The evolution of hardware and software console testing automation

Developing a tool that evaluates button and switch devices from both hardware (through physical input) and software perspectives is the next logical step in the evolution of device testing automation.

author avatar

23 Aug, 2022. 5 min read

MATT interacting with both top and lateral buttons of the controller

MATT interacting with both top and lateral buttons of the controller

Automation of device testing (covering both hardware and software elements of said devices) is a trend that has been steadily growing. Touchscreen device testing is the leading use case, with a large number existing solutions available. However, replicating human interaction on devices with physical buttons and switches is more complex, and fewer solutions are available. Developing a tool that evaluates button and switch devices from both hardware (through physical input) and software perspectives is the next logical step in the evolution of device testing automation.

The use case

The case of MATT, a physical input device testing robot, performing test scenarios on a gaming console originated not from the need of testing the console, its controller, or a video game, but through one client’s need of interacting with those elements to test the network security and additional related parameters. The use case can be summed up to executing simple commands in a video game to generate movement in order to send network packets via WIFI. 
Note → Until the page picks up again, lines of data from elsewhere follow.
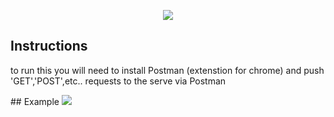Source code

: <p align="center"><img src="https://laravel.com/assets/img/components/logo-laravel.svg"></p>

## Instructions

<p>to run this you will need to install Postman (extenstion for chrome) and push 'GET','POST',etc.. requests to the serve via Postman</p>
## Example
<img style="max-width:50%; height: auto" src="http://imageshack.com/a/img924/5903/Ydhf9R.png">
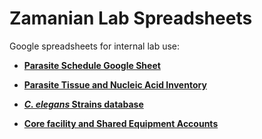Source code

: # Zamanian Lab Spreadsheets

Google spreadsheets for internal lab use:

- **[Parasite Schedule Google Sheet](<https://docs.google.com/spreadsheets/d/16yUU1Txpzcw1dZT_WL744iHOB2Hhw9VGVYesPc-pgiQ/edit?usp=sharing>)**

- **[Parasite Tissue and Nucleic Acid Inventory](<https://docs.google.com/spreadsheets/d/1wJ3wzHmuTNRc_3RYjan3bp7rbBAsNrVvwJPJLilpmb8/edit?usp=sharing>)**

- **[*C. elegans* Strains database](<https://docs.google.com/spreadsheets/d/1WopP96D8NAqhIGgqXeMhgM6Jvv4VTN9UI2HVd5JeJoA/edit?usp=sharing>)**

- **[Core facility and Shared Equipment Accounts](<https://docs.google.com/spreadsheets/d/1WTxnmzNr8qTzbb_qrmX-yOMSbWWhitaT-01seOIlK8w/edit?usp=sharing>)**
To develop the use case and to easily integrate with the device, multiple addons needed to be implemented for MATT to accurately interact with not only the controller, but the whole console suite.  

During the solution’s creation process two technical challenges were met, namely interacting with the controller’s side buttons (in addition to the top ones), and connecting with the monitor displaying the console’s output, as well as creating a system to monitor and analyze the collected video stream and determine if what is shown on the screen is the correct response to the executed action. 

Planning  

From the beginning of the use case’s development process the goal was set to make MATT be able to use the gaming console as a human would and simulate an online player in a video game. This meant that the testing robot needed to navigate the console’s menu, adjust the desired settings, choose a character and enter a game. Additionally, to prevent the servers from determining MATT was not an active player (as it was not taking part in the game through actually playing the story line, the missions, following specific instructions) a series of game specific actions were executed. 

Having the goal set to making MATT replicate as closely as possible as an actual human QA manual tester and replicate how they behave during testing processes with the same requirement, meant that the robot had to behave with the dexterity, observation, and visual abilities of a person. For this reason, the plan was to create a system that would give the device testing robot the ability to recognize console-specific elements and interact with them with the precision of a real player, starting from menu navigation, game selection, online game launch to acting like an active player on a platform specific game (ex: Mario Cart, Call of Duty, Elder Scrolls, Pokémon). 

Challenges and Solutions 

Building the controller and console set-up

MATT’s platform was built to physically support mobile devices: phones, tablets, or smartwatches- mounted using the same system. Dealing with device features different from everything tested until then (shape, size, utility, way of interaction), special cradles and mechanisms were developed for the controllers to be set into place and operated on. Even more so, the mechanical side of the interaction with the consoles needed to accommodate multiple console models (Play Station, Nintendo, Xbox). Dealing with diversity in shape and button placement, for each console type, 3D printed cradles were created for their specific controllers to be placed on MATT’s platform. For each one of them, the position of their side buttons (L and R buttons) was analyzed, and actuators designed and set into place for optimal interaction. Real life operability of the consoles was assured by actuators acting upon lateral buttons and MATT’s fingers pressing on the controller’s top buttons (joystick, directional pad, menu button, menu and option selection buttons). All button pressing commands on controllers were realized through and controlled by MATT’s software. 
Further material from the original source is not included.